On the other hand, a benefit of a more complete API is that in typed languages you can tab-complete your way to success. With each endpoint a function and all the requisite configuration (API URL, etc.) bundled in, for basic integrations you may never even have to reference documentation, or if you do, very little of it, as your IDE finds functions/properties for you and you can read documentation right out their docstrings.
Sending Messages also have many benefits over RPC methods [1] that's especially important for evolvable APIs across process boundaries.
The DTOs are still typed so you still get AutoComplete that also include API Docs and Type hints in the generated DTOs since we full control how DTOs are generated and we're able to capture richer type information in the server C# DTOs (used as blueprints to generate DTOs in different languages).
All the information about how to call the API and what it returns is captured in the Request DTOs, and the only thing the Service Clients need is the BaseUrl for where the APIs are hosted. So you could create a higher level SDK client that just needs to inherit the Service Client and hard code its URL, e.g:
class MyClient : JsonServiceClient(BaseUrl) {}
Where they'll also be able to add any helper methods specific to their APIs (e.g. Custom Auth). For the trade-off of not being able to reuse that client to call different APIs and endpoints, but will still share the same base class so you could still create reusable functionality that can be shared across all Service Clients.
Some of the language SDKs were dynamic (e.g. Ruby, Python) and could adapt automatically to small API changes like if a new field was added in a response. Some were not (e.g. Java, Go), and for every API change, someone had to manually make the change to that SDK's codebase (add a field, add a struct, add a function for a new endpoint), get it reviewed and merged, and cut a release. As Stripe got bigger and there were API changes all the time, the only way this was even remotely functional was that we had a couple heroic workhorses that'd watch for changes and open hundreds of PRs a year for them. Honestly, in retrospect, it's amazing this even worked.
Getting everything switched over to a generated solution was an arduous process because the new generated code had to be API-compatible with the existing code so that the cutover to generated bindings didn't break every Stripe user under the sun. We eventually got there, but it took a long time.

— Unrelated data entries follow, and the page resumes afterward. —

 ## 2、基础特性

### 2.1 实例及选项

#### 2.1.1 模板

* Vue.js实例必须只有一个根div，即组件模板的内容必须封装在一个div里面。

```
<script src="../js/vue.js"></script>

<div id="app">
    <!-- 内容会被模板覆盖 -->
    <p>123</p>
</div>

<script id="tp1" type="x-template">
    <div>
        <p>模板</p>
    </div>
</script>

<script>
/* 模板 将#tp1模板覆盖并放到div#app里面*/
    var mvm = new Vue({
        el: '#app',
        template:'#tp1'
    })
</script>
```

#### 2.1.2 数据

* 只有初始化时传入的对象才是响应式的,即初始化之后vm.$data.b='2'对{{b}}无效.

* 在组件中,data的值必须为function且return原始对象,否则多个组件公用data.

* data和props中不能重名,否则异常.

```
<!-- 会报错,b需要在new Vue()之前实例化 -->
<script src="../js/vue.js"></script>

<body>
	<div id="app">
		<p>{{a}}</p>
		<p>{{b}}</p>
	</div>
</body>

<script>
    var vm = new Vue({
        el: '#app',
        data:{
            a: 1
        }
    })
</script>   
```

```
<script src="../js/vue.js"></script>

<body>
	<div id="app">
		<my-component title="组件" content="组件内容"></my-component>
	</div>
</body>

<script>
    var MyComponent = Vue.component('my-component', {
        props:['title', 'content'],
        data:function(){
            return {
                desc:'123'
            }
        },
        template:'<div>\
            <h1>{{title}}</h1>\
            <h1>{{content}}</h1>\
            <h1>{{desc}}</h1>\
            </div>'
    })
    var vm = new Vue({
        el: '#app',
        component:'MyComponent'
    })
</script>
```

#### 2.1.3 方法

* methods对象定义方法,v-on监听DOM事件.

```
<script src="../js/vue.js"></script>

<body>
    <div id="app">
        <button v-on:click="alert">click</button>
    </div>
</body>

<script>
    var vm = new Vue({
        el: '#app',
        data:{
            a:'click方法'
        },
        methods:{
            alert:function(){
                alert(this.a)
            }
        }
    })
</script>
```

I like Stainless' mission because after seeing the crazy maintenance hassle that all of this was at Stripe, I think it makes way more sense to save all that engineering time for your more concerns, and outsource this problem to someone else. A plug-and-play way of getting high quality SDKs in all common languages that get pushed to appropriate repositories for distribution and comes with quality companion documentation.
We've actually had pretty good luck at my current job with open source tools like openapi-generator [1], but this sort of codegen is so convoluted that the sustainability of a pure open source solution makes me a little afraid, and you still end up doing a lot of the last mile work yourself.